RECORDED DATA:
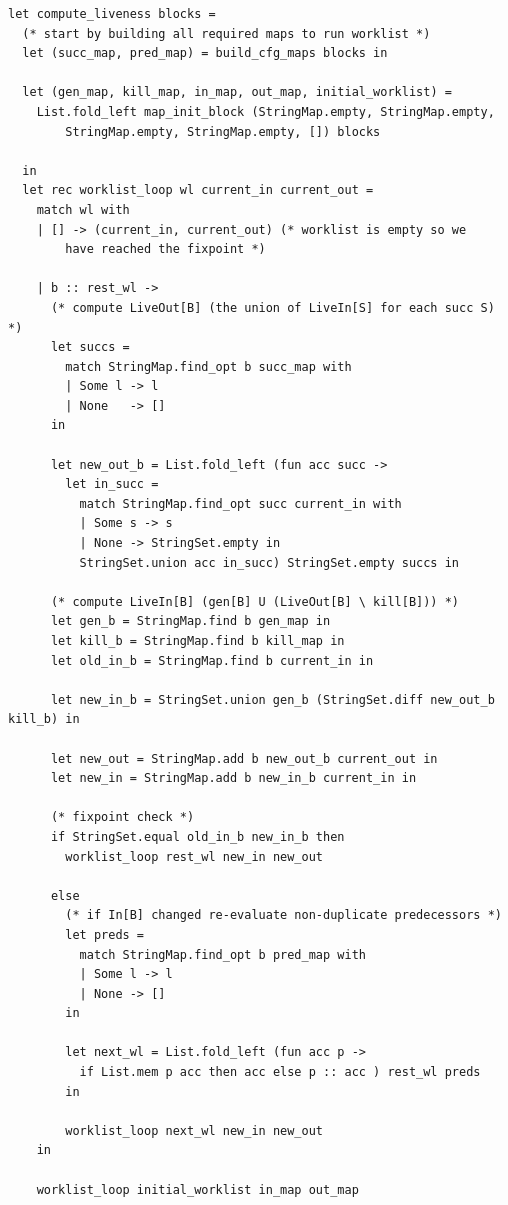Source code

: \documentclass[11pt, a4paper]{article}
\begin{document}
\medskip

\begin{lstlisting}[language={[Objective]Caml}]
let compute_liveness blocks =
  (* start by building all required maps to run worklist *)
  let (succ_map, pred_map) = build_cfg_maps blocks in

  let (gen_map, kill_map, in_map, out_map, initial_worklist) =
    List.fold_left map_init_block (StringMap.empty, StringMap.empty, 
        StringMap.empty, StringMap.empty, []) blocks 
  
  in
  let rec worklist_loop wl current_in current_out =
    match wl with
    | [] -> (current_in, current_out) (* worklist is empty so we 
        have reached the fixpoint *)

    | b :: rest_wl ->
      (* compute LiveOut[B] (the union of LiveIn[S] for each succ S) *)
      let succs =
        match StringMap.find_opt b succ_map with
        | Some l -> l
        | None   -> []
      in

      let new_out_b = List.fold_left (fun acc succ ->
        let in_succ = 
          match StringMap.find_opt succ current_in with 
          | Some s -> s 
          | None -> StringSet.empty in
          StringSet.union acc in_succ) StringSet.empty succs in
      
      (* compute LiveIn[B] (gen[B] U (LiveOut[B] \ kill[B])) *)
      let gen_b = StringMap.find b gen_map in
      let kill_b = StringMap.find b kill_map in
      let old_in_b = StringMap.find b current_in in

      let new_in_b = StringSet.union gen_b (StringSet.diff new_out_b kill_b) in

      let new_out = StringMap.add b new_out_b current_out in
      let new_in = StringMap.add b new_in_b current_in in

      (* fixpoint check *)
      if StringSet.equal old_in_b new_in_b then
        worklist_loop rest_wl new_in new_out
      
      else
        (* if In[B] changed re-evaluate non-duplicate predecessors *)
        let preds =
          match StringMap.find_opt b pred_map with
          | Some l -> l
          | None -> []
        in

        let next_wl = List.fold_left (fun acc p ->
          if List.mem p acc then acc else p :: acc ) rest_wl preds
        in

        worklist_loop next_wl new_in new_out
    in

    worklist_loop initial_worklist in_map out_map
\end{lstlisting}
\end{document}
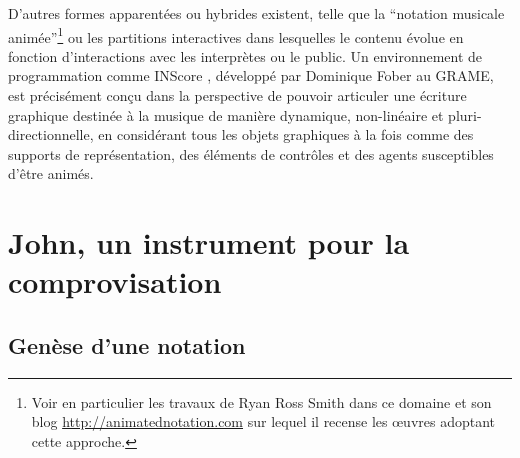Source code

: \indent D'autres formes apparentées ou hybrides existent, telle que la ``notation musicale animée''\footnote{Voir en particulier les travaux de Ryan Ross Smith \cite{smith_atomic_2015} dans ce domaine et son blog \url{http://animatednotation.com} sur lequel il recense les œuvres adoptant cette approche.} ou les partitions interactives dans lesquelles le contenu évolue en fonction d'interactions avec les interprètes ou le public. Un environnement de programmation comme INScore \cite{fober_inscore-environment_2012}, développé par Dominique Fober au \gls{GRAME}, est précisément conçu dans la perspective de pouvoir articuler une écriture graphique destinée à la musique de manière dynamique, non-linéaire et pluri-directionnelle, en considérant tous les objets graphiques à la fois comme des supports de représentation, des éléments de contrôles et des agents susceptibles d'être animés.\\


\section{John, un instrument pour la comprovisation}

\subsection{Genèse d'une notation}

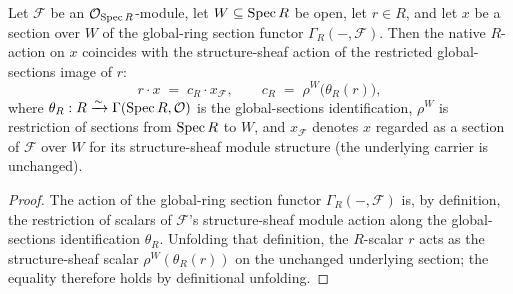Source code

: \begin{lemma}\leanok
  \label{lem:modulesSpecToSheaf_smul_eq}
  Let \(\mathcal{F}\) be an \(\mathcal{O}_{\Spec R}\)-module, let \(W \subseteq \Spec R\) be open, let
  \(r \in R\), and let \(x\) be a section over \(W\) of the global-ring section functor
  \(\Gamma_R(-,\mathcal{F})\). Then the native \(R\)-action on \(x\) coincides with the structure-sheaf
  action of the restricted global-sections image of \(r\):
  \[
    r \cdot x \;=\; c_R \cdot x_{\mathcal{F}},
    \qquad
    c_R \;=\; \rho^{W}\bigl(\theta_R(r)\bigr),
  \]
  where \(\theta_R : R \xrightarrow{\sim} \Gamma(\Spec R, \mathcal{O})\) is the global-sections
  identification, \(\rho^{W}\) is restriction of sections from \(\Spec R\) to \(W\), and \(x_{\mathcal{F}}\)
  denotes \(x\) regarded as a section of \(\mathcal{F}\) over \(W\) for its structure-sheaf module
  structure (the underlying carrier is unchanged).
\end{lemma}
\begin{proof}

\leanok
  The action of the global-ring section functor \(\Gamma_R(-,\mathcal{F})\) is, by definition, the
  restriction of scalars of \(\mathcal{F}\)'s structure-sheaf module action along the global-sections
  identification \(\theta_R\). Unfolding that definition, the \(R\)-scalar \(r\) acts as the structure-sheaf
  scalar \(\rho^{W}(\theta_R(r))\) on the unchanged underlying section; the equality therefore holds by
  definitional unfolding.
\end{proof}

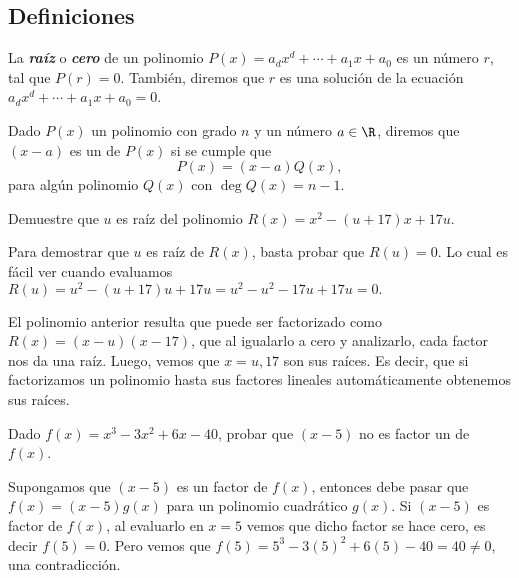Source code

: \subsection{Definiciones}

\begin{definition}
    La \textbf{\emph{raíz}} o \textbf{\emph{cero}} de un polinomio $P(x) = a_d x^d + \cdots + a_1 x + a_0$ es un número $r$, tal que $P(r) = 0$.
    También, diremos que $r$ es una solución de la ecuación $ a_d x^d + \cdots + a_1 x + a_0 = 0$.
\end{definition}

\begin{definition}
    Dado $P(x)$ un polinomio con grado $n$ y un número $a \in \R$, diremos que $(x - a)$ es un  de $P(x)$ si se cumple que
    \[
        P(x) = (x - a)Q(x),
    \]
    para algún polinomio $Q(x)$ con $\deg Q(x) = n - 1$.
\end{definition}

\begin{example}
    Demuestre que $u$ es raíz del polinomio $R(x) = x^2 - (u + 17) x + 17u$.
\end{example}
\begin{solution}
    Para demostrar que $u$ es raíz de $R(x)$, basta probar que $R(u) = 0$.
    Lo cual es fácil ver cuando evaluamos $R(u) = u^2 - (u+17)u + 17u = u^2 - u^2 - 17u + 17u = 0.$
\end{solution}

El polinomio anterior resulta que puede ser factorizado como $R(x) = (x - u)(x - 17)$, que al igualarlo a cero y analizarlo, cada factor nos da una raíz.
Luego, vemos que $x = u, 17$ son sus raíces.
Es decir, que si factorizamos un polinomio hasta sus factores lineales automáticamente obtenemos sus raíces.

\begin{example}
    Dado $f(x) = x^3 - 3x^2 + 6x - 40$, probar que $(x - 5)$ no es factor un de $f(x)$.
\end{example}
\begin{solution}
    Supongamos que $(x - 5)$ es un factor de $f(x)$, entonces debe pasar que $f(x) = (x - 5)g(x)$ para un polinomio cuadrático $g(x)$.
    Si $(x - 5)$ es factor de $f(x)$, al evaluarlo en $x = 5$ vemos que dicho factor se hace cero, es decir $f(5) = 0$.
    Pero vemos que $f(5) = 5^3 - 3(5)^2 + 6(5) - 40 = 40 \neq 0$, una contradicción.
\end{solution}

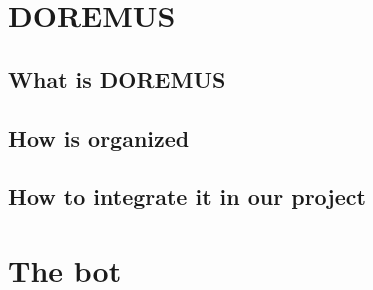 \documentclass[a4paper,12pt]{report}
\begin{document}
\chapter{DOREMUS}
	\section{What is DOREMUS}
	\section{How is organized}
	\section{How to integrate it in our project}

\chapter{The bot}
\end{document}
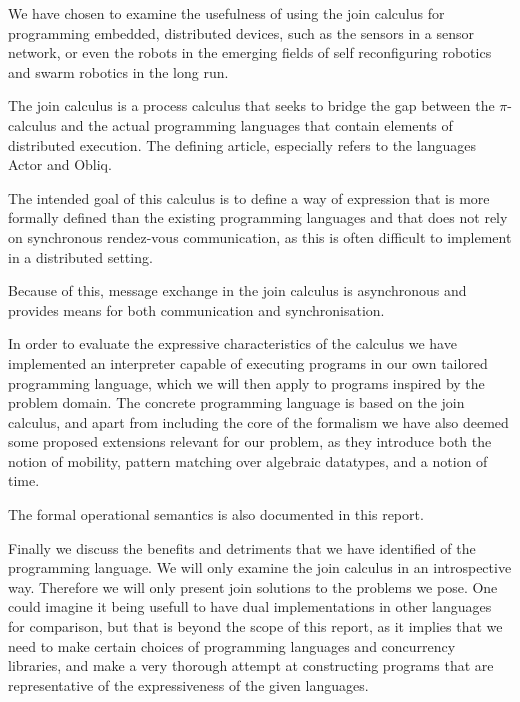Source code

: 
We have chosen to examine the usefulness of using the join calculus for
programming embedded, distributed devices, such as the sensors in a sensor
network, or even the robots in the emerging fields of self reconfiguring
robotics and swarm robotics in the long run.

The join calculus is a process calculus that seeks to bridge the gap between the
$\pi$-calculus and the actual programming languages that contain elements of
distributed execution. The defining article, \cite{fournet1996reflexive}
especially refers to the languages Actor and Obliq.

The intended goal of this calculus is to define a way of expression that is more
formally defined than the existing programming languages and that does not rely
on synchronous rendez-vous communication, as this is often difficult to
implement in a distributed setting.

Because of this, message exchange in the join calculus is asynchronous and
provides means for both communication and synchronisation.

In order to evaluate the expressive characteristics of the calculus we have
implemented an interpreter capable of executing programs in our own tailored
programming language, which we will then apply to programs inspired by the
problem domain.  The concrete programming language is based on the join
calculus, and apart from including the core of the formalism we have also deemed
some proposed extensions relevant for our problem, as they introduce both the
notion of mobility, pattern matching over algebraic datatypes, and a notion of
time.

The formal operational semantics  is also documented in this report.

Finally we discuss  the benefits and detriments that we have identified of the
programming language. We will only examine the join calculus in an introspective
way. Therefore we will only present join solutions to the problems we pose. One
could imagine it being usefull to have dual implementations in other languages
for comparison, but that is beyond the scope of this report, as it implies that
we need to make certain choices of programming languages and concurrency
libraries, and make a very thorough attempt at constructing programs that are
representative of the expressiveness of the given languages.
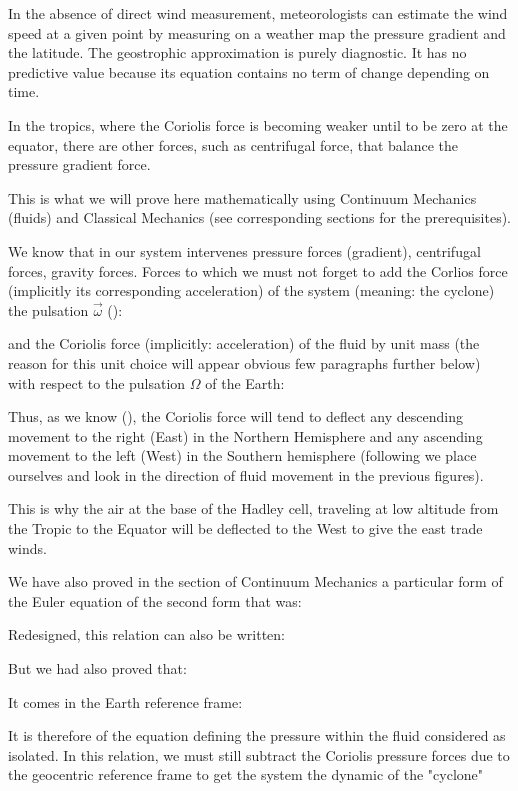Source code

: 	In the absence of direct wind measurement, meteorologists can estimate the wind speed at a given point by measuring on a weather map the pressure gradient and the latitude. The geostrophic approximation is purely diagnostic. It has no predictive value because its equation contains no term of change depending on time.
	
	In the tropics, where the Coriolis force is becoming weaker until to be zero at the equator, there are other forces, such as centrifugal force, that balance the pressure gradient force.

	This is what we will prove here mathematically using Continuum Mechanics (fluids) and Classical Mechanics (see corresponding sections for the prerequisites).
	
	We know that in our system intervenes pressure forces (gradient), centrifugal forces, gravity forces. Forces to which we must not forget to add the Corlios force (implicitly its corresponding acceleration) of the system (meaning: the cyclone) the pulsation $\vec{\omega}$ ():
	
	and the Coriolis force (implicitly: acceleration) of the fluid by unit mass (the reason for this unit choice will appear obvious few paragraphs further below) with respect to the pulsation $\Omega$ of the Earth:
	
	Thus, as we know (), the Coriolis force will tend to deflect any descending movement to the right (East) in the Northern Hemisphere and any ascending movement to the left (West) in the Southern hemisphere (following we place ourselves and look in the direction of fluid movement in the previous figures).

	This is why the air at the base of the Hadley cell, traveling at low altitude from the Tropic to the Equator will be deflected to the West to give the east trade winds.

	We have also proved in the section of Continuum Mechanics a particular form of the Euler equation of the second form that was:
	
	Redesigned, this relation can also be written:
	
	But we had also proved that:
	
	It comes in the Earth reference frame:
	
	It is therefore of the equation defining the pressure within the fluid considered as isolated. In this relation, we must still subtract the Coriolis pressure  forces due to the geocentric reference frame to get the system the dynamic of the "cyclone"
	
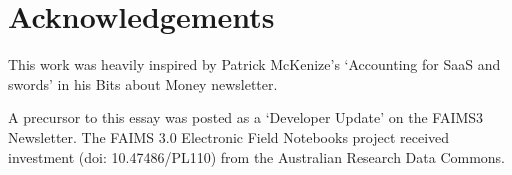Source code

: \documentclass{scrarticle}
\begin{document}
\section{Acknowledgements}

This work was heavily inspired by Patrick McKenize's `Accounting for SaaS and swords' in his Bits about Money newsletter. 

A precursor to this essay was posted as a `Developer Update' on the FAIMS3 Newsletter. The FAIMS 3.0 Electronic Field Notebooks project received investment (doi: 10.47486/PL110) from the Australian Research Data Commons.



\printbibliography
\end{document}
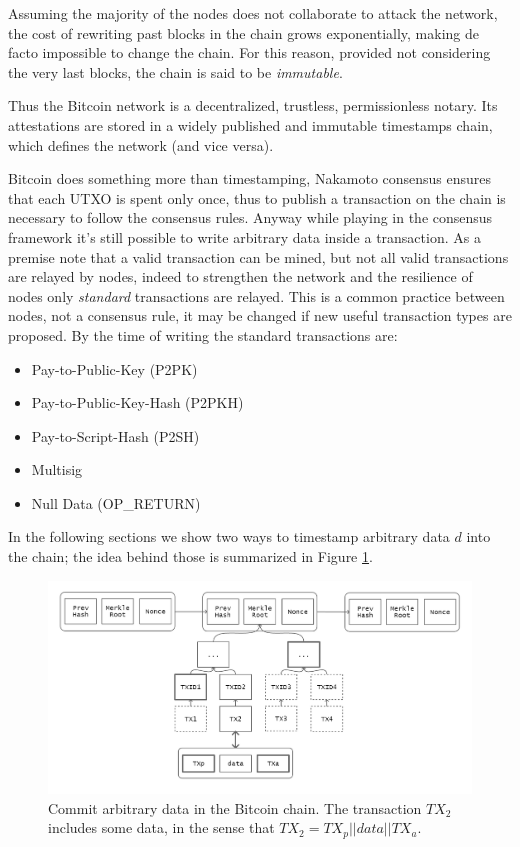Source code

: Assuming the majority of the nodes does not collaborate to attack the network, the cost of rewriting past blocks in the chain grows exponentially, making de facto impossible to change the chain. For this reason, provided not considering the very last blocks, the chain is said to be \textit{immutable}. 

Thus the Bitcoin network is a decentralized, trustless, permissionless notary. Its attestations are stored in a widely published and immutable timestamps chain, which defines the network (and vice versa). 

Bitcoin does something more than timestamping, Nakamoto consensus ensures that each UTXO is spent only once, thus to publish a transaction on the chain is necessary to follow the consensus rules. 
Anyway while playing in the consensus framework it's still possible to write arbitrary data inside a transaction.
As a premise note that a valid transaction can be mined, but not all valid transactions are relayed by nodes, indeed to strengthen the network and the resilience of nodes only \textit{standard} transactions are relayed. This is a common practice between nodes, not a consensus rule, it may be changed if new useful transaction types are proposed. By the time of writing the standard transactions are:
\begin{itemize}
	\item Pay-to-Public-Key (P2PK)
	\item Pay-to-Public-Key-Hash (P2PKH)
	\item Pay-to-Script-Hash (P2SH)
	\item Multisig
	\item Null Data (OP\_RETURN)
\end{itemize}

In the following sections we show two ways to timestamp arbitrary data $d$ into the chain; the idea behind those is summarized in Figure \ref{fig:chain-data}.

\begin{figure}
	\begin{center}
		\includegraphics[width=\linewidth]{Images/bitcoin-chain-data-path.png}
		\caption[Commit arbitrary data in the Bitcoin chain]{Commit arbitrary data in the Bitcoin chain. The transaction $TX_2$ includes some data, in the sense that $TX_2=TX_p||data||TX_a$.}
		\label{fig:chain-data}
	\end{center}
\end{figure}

WORK ITEM: Start at the line containing "In the following" and transcribe through the end of the entries. Please keep both ends and add nothing.

SOLUTION:
In the following sections we show two ways to timestamp arbitrary data $d$ into the chain; the idea behind those is summarized in Figure \ref{fig:chain-data}.

\begin{figure}
	\begin{center}
		\includegraphics[width=\linewidth]{Images/bitcoin-chain-data-path.png}
		\caption[Commit arbitrary data in the Bitcoin chain]{Commit arbitrary data in the Bitcoin chain. The transaction $TX_2$ includes some data, in the sense that $TX_2=TX_p||data||TX_a$.}
		\label{fig:chain-data}
	\end{center}
\end{figure}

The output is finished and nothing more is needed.